Exact copies of all entries are needed. Pictures are to be left out.

****************

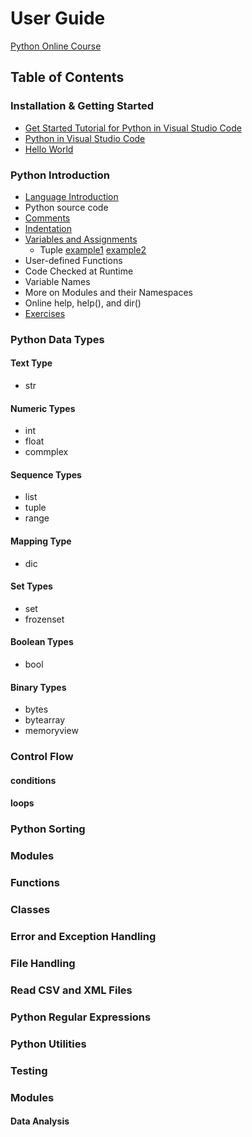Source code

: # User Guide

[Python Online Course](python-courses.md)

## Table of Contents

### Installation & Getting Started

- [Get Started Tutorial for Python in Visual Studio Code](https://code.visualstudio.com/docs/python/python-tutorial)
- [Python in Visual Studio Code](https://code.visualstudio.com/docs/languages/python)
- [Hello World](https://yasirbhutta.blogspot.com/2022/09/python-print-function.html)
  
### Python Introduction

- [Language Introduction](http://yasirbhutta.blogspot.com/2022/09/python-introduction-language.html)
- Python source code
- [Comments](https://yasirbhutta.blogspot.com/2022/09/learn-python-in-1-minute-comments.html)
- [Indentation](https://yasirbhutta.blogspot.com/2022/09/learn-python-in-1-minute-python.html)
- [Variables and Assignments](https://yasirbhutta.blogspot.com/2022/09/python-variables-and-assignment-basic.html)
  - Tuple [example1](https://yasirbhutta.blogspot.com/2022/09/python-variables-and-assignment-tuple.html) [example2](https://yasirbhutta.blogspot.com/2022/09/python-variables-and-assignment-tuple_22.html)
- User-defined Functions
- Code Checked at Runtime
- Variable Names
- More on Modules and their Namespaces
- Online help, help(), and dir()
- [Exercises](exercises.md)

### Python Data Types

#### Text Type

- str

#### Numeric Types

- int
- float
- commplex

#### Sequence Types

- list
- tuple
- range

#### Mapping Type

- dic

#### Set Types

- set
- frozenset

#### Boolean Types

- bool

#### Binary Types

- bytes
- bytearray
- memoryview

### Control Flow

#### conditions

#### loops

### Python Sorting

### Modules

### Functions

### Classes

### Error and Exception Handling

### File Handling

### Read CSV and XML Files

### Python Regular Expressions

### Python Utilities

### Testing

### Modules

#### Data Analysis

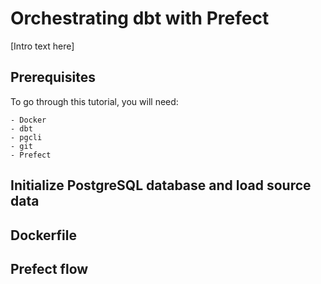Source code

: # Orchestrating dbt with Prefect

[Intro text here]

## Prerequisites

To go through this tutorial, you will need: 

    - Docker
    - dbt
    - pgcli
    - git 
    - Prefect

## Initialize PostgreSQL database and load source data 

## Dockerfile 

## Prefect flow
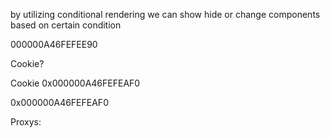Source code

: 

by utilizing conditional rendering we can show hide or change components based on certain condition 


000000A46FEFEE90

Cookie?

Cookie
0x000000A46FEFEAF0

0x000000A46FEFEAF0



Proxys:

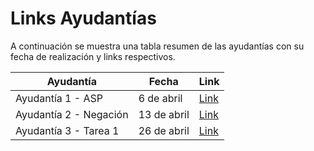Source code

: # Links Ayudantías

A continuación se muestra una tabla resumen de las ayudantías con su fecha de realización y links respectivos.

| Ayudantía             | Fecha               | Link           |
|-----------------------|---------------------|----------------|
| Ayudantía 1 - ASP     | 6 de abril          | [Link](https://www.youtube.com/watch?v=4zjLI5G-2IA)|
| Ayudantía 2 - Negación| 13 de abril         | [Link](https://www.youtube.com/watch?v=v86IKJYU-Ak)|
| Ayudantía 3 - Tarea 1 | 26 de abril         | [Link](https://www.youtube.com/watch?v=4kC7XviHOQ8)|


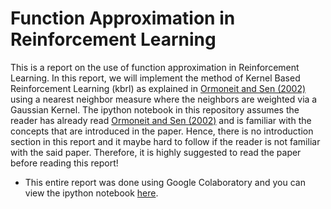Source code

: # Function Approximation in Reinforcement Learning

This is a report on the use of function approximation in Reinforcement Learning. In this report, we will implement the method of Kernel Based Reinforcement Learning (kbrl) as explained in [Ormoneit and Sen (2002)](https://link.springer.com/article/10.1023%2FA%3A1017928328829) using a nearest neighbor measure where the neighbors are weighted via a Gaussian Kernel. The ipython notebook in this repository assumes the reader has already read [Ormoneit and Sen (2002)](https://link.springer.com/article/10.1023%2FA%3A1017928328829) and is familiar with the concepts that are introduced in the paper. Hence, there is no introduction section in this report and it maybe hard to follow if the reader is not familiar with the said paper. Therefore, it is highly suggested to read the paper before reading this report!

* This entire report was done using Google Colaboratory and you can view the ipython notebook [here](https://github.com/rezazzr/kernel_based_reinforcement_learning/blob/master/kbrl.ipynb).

****************

#### Worked solution:
Source code

: # User Guide

[Python Online Course](python-courses.md)

## Table of Contents

### Installation & Getting Started

- [Get Started Tutorial for Python in Visual Studio Code](https://code.visualstudio.com/docs/python/python-tutorial)
- [Python in Visual Studio Code](https://code.visualstudio.com/docs/languages/python)
- [Hello World](https://yasirbhutta.blogspot.com/2022/09/python-print-function.html)
  
### Python Introduction

- [Language Introduction](http://yasirbhutta.blogspot.com/2022/09/python-introduction-language.html)
- Python source code
- [Comments](https://yasirbhutta.blogspot.com/2022/09/learn-python-in-1-minute-comments.html)
- [Indentation](https://yasirbhutta.blogspot.com/2022/09/learn-python-in-1-minute-python.html)
- [Variables and Assignments](https://yasirbhutta.blogspot.com/2022/09/python-variables-and-assignment-basic.html)
  - Tuple [example1](https://yasirbhutta.blogspot.com/2022/09/python-variables-and-assignment-tuple.html) [example2](https://yasirbhutta.blogspot.com/2022/09/python-variables-and-assignment-tuple_22.html)
- User-defined Functions
- Code Checked at Runtime
- Variable Names
- More on Modules and their Namespaces
- Online help, help(), and dir()
- [Exercises](exercises.md)

### Python Data Types

#### Text Type

- str

#### Numeric Types

- int
- float
- commplex

#### Sequence Types

- list
- tuple
- range

#### Mapping Type

- dic

#### Set Types

- set
- frozenset

#### Boolean Types

- bool

#### Binary Types

- bytes
- bytearray
- memoryview

### Control Flow

#### conditions

#### loops

### Python Sorting

### Modules

### Functions

### Classes

### Error and Exception Handling

### File Handling

### Read CSV and XML Files

### Python Regular Expressions

### Python Utilities

### Testing

### Modules

#### Data Analysis

Source code

: # Orchestrating dbt with Prefect

[Intro text here]

## Prerequisites

To go through this tutorial, you will need: 

    - Docker
    - dbt
    - pgcli
    - git 
    - Prefect

## Initialize PostgreSQL database and load source data 

## Dockerfile 

## Prefect flow
Source code

: 

by utilizing conditional rendering we can show hide or change components based on certain condition 


000000A46FEFEE90

Cookie?

Cookie
0x000000A46FEFEAF0

0x000000A46FEFEAF0



Proxys:

Source code

: # Links Ayudantías

A continuación se muestra una tabla resumen de las ayudantías con su fecha de realización y links respectivos.

| Ayudantía             | Fecha               | Link           |
|-----------------------|---------------------|----------------|
| Ayudantía 1 - ASP     | 6 de abril          | [Link](https://www.youtube.com/watch?v=4zjLI5G-2IA)|
| Ayudantía 2 - Negación| 13 de abril         | [Link](https://www.youtube.com/watch?v=v86IKJYU-Ak)|
| Ayudantía 3 - Tarea 1 | 26 de abril         | [Link](https://www.youtube.com/watch?v=4kC7XviHOQ8)|


Source code

: # Function Approximation in Reinforcement Learning

This is a report on the use of function approximation in Reinforcement Learning. In this report, we will implement the method of Kernel Based Reinforcement Learning (kbrl) as explained in [Ormoneit and Sen (2002)](https://link.springer.com/article/10.1023%2FA%3A1017928328829) using a nearest neighbor measure where the neighbors are weighted via a Gaussian Kernel. The ipython notebook in this repository assumes the reader has already read [Ormoneit and Sen (2002)](https://link.springer.com/article/10.1023%2FA%3A1017928328829) and is familiar with the concepts that are introduced in the paper. Hence, there is no introduction section in this report and it maybe hard to follow if the reader is not familiar with the said paper. Therefore, it is highly suggested to read the paper before reading this report!

* This entire report was done using Google Colaboratory and you can view the ipython notebook [here](https://github.com/rezazzr/kernel_based_reinforcement_learning/blob/master/kbrl.ipynb).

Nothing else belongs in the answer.